Sunday 30 July 2023

SG2SH: 8 Days of the Week

"吃饭咯" was phrase of the day, everyday. Probably also, highlight of the day. It meant meal time. Someone would shout across the corridor after distributing and leaving food at the front of our hotel room door.

Cai Fan everyday

This was what a typical meal box looked like. For breakfast, we usually got vegetable buns and hard boiled eggs. For lunch and dinner, it was normally eggs, vegetables, meat and rice. There was yogurt, and a fruit too, most times an apple or banana. 

We would sit on our hand carry luggage and gather around a small table to have our meals.  

Makeshift dining area

In between meal times, we rotated between activities to keep ourselves entertained. There was a TV in the room with free to air channels. We caught a few re-runs of popular drama series. In the afternoons, 非常勿扰, a surprisingly addictive TV dating show helped us pass time. 

The kids kept themselves busy with the quarantine toy that they had picked before the flight. It was a Gabby doll house. Gabby was our nanny for a few hours each day. 

We also armed ourselves with an arsenal of food and snacks to get us through this unprecedented period.

Bed time for the kids was 8pm. Lights out for us was 10pm. We were living the dream. 

Cars waiting for guests to check out

Everyday, we looked out of the window and saw people randomly leaving the hotel, family and friends re-united at the gate. We always wondered when would it be our turn.

It was always nerve wrecking. What if one of us tested positive? Would we be able to leave on day 8?

It didn't help when our building was locked down after one of the guests tested positive for Covid-19. The status was always up in the air, right up to the moment we received the phone call to check out. Alas the moment had arrived!

Grace eyeing freedom

Like flash, we were out of there the moment our number was called.
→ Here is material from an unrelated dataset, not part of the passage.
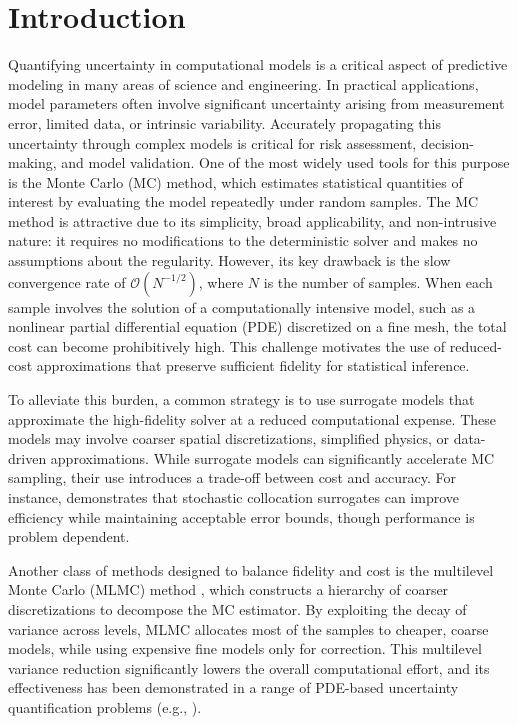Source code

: \section{Introduction}\label{sec:intro}
Quantifying uncertainty in computational models is a critical aspect of predictive modeling in many areas of science and engineering. In practical applications, model parameters often involve significant uncertainty arising from measurement error, limited data, or intrinsic variability. Accurately propagating this uncertainty through complex models is critical for risk assessment, decision-making, and model validation. One of the most widely used tools for this purpose is the Monte Carlo (MC) method, which estimates statistical quantities of interest by evaluating the model repeatedly under random samples. The MC method is attractive due to its simplicity, broad applicability, and non-intrusive nature: it requires no modifications to the deterministic solver and makes no assumptions about the regularity. However, its key drawback is the slow convergence rate of $\mathcal{O}(N^{-1/2})$, where $N$ is the number of samples. When each sample involves the solution of a computationally intensive model, such as a nonlinear partial differential equation (PDE) discretized on a fine mesh, the total cost can become prohibitively high. This challenge motivates the use of reduced-cost approximations that preserve sufficient fidelity for statistical inference.

To alleviate this burden, a common strategy is to use surrogate models that approximate the high-fidelity solver at a reduced computational expense. These models may involve coarser spatial discretizations, simplified physics, or data-driven approximations. While surrogate models can significantly accelerate MC sampling, their use introduces a trade-off between cost and accuracy. For instance, \cite{ElLiSa:2022} demonstrates that stochastic collocation surrogates can improve efficiency while maintaining acceptable error bounds, though performance is problem dependent.

Another class of methods designed to balance fidelity and cost is the multilevel Monte Carlo (MLMC) method \cite{BaScZo:2011,Gi:2008,Gi:2015}, which constructs a hierarchy of coarser discretizations to decompose the MC estimator. By exploiting the decay of variance across levels, MLMC allocates most of the samples to cheaper, coarse models, while using expensive fine models only for correction. This multilevel variance reduction significantly lowers the overall computational effort, and its effectiveness has been demonstrated in a range of PDE-based uncertainty quantification problems (e.g., \cite{ElLiSa:2023}).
We could feel it, almost there!

One for the memories

And there we were, out of the hotel! Those 8 days in quarantine, we will remember for a long time.  Finally, we get to experience Shanghai, the people, the history and the culture. And begin our new adventure.

Shanghai, here we go!

Sunday 23 July 2023

SG2SH: Relocating During The Pandemic

 New chapter

And there we were, on the brink of another adventure away from home. 10 years ago, we moved to New Zealand, without a job and with a very fluid plan. This time around (December 2022), we were moving to China, with a job and a firm plan, but also bringing along two precious human beings and relocating during the pandemic. Both situations were equally exciting yet challenging at the same time.
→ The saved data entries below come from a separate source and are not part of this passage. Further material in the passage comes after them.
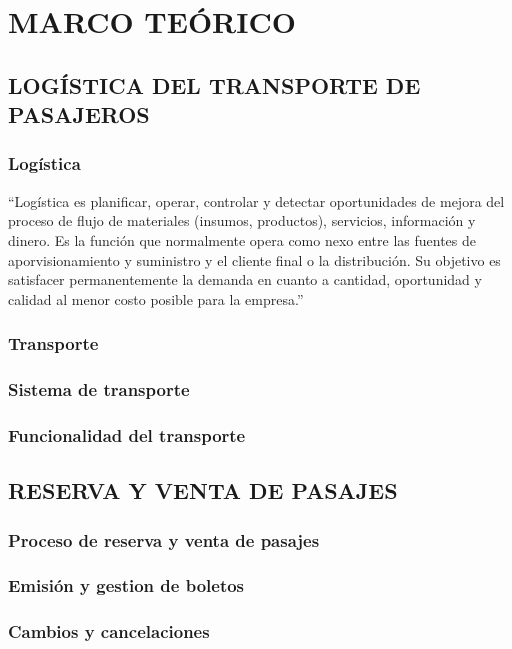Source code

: \chapter{MARCO TEÓRICO} 
	
	\vspace{0pt}
	
	\section{LOGÍSTICA DEL TRANSPORTE DE PASAJEROS}
	\subsection{Logística}
		``Logística es planificar, operar, controlar y detectar oportunidades de mejora del proceso de flujo de materiales (insumos, productos), servicios, información y dinero.  Es la función que normalmente opera como nexo entre las fuentes de aporvisionamiento y suministro y el cliente final o la distribución.  Su objetivo es satisfacer permanentemente la demanda en cuanto a cantidad, oportunidad y calidad al menor costo posible para la empresa.''\parencite{carro2013logistica}
	\subsection{Transporte}
	
	\subsection{Sistema de transporte}
	\subsection{Funcionalidad del transporte}
	\section{RESERVA Y VENTA DE PASAJES}
	\subsection{Proceso de reserva y venta de pasajes}
	\subsection{Emisión y gestion de boletos}
	\subsection{Cambios y cancelaciones}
I have lost count of the number of nasal swab tests that we had to go through for the move. Kids included (they were so brave). The first test was done as proof of recovery from Covid-19, and twice more, within 48 hours of our departure time. We were tested again upon arrival in Shanghai, and again daily for the next 8 days in quarantine (rotating between nasal and oral swabs).

Fate based on itineraries

Naturally, there was a lot of uncertainty on where to go and what to do once we arrived at the Shanghai airport. Step by step, we managed to figure our way through countless check points that involved multiple registrations and QR code scans on our mobile phones. Finally, we were greeted by the iconic blue signs that were viral on social media.

We were assigned specific buses depending on where we were going to be based in Shanghai. After about 30 minutes, the bus would arrive and take us to a randomly assigned quarantine hotel.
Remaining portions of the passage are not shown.